(Records excerpted from a collection)
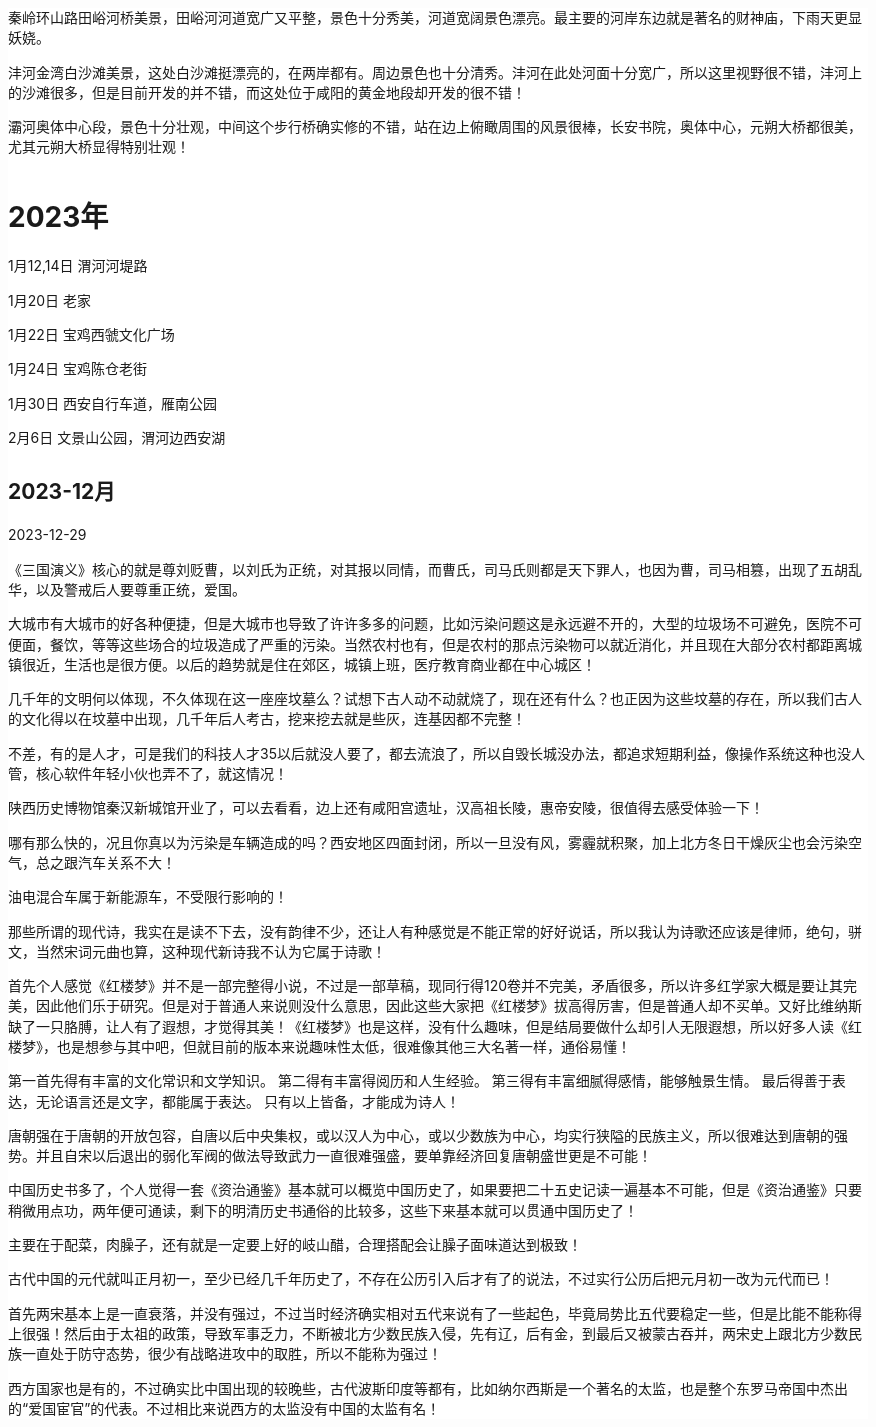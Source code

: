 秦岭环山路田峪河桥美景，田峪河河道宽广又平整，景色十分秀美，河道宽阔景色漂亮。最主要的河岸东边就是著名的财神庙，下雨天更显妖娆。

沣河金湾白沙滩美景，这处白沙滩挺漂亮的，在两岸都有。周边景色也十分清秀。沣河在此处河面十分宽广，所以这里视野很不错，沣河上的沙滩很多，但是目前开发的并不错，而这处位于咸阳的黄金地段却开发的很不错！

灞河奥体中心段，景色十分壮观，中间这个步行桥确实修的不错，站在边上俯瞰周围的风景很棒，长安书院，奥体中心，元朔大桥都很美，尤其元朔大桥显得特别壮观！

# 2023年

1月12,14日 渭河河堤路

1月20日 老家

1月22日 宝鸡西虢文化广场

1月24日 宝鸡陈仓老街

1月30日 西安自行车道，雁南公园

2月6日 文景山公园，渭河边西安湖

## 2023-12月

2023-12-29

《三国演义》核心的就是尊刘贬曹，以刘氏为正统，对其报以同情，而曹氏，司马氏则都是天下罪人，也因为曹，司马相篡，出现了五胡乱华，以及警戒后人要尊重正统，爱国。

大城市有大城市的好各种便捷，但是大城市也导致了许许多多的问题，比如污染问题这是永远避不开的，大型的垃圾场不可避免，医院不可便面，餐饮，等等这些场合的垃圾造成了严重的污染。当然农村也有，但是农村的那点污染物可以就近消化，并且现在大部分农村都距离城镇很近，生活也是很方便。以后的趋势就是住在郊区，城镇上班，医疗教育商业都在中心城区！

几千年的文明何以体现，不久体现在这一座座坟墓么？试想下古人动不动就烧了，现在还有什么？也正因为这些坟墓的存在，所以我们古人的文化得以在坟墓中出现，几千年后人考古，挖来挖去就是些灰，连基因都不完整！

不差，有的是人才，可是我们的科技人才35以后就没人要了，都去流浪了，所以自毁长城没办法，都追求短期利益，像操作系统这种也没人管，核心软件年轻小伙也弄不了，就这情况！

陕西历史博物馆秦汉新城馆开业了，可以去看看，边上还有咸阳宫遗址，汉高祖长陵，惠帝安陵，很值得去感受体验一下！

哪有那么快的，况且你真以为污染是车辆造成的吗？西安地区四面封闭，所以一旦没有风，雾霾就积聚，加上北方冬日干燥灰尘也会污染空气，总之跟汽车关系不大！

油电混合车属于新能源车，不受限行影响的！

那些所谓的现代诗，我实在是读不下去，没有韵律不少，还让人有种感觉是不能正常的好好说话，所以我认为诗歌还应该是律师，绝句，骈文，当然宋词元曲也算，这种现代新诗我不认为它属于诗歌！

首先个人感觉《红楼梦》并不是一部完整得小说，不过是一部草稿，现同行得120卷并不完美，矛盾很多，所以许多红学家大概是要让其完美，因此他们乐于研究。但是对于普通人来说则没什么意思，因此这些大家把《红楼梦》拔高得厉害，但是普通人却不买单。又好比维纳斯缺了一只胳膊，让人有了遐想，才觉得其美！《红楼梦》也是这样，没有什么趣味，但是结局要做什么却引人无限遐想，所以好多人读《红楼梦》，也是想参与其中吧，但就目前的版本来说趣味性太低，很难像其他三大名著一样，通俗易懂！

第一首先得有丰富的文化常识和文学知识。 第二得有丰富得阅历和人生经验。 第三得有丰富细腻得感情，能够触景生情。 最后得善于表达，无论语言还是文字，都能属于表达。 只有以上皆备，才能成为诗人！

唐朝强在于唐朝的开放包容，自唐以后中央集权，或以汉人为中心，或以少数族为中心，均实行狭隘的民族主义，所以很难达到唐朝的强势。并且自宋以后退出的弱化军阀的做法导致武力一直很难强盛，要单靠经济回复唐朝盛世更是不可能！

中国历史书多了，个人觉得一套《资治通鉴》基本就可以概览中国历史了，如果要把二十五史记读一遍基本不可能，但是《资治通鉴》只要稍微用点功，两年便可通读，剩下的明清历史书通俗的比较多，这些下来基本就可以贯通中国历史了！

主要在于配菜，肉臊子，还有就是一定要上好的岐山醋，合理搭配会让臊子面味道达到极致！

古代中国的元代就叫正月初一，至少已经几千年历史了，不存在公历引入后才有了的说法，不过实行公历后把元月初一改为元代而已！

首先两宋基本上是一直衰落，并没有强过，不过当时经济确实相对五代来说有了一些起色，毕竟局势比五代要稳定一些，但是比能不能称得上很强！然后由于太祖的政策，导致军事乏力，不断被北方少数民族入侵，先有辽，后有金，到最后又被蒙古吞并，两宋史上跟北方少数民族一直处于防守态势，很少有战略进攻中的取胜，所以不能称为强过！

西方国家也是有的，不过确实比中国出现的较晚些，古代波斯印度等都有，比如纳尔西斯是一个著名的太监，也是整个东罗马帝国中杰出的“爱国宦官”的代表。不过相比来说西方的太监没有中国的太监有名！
--
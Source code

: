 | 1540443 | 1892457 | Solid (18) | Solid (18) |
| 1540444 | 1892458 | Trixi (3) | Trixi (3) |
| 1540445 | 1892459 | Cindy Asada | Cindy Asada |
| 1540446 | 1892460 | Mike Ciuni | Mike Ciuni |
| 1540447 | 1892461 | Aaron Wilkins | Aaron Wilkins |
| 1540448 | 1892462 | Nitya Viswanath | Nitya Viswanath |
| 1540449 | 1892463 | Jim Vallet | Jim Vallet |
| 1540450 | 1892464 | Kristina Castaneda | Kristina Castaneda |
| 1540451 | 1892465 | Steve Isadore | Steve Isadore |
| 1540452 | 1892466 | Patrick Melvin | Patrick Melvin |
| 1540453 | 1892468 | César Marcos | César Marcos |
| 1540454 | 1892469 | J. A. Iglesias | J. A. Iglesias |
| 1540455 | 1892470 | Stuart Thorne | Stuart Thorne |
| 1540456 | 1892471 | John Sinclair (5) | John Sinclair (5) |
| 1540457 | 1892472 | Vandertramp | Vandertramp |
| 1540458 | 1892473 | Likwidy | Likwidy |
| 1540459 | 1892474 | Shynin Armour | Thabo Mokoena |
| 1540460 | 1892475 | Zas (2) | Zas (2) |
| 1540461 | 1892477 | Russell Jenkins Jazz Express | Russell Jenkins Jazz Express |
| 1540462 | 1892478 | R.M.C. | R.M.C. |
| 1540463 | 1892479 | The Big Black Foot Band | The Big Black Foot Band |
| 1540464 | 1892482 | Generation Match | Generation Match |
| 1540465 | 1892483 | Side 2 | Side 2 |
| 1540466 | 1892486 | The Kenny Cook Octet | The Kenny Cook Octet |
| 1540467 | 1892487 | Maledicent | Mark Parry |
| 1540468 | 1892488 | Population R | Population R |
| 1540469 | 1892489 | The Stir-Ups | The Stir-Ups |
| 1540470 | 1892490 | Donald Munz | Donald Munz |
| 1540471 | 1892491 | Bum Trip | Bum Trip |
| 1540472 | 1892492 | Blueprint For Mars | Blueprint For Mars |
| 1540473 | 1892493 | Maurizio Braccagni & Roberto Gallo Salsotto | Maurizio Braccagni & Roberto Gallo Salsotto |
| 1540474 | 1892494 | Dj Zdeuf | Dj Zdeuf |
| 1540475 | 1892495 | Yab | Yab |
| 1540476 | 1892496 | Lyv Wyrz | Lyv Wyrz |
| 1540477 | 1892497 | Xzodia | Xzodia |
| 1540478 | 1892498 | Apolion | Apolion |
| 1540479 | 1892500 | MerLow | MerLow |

**INSTRUCTIONS TO FOLLOW:** Please reproduce the lines from the line with "Thabo Mokoena |" to the line with "Apolion | Apolion |", both ends included, exactly as they appear above.

**SOLUTION FOR THIS TASK:**
| 1540459 | 1892474 | Shynin Armour | Thabo Mokoena |
| 1540460 | 1892475 | Zas (2) | Zas (2) |
| 1540461 | 1892477 | Russell Jenkins Jazz Express | Russell Jenkins Jazz Express |
| 1540462 | 1892478 | R.M.C. | R.M.C. |
| 1540463 | 1892479 | The Big Black Foot Band | The Big Black Foot Band |
| 1540464 | 1892482 | Generation Match | Generation Match |
| 1540465 | 1892483 | Side 2 | Side 2 |
| 1540466 | 1892486 | The Kenny Cook Octet | The Kenny Cook Octet |
| 1540467 | 1892487 | Maledicent | Mark Parry |
| 1540468 | 1892488 | Population R | Population R |
| 1540469 | 1892489 | The Stir-Ups | The Stir-Ups |
| 1540470 | 1892490 | Donald Munz | Donald Munz |
| 1540471 | 1892491 | Bum Trip | Bum Trip |
| 1540472 | 1892492 | Blueprint For Mars | Blueprint For Mars |
| 1540473 | 1892493 | Maurizio Braccagni & Roberto Gallo Salsotto | Maurizio Braccagni & Roberto Gallo Salsotto |
| 1540474 | 1892494 | Dj Zdeuf | Dj Zdeuf |
| 1540475 | 1892495 | Yab | Yab |
| 1540476 | 1892496 | Lyv Wyrz | Lyv Wyrz |
| 1540477 | 1892497 | Xzodia | Xzodia |
| 1540478 | 1892498 | Apolion | Apolion |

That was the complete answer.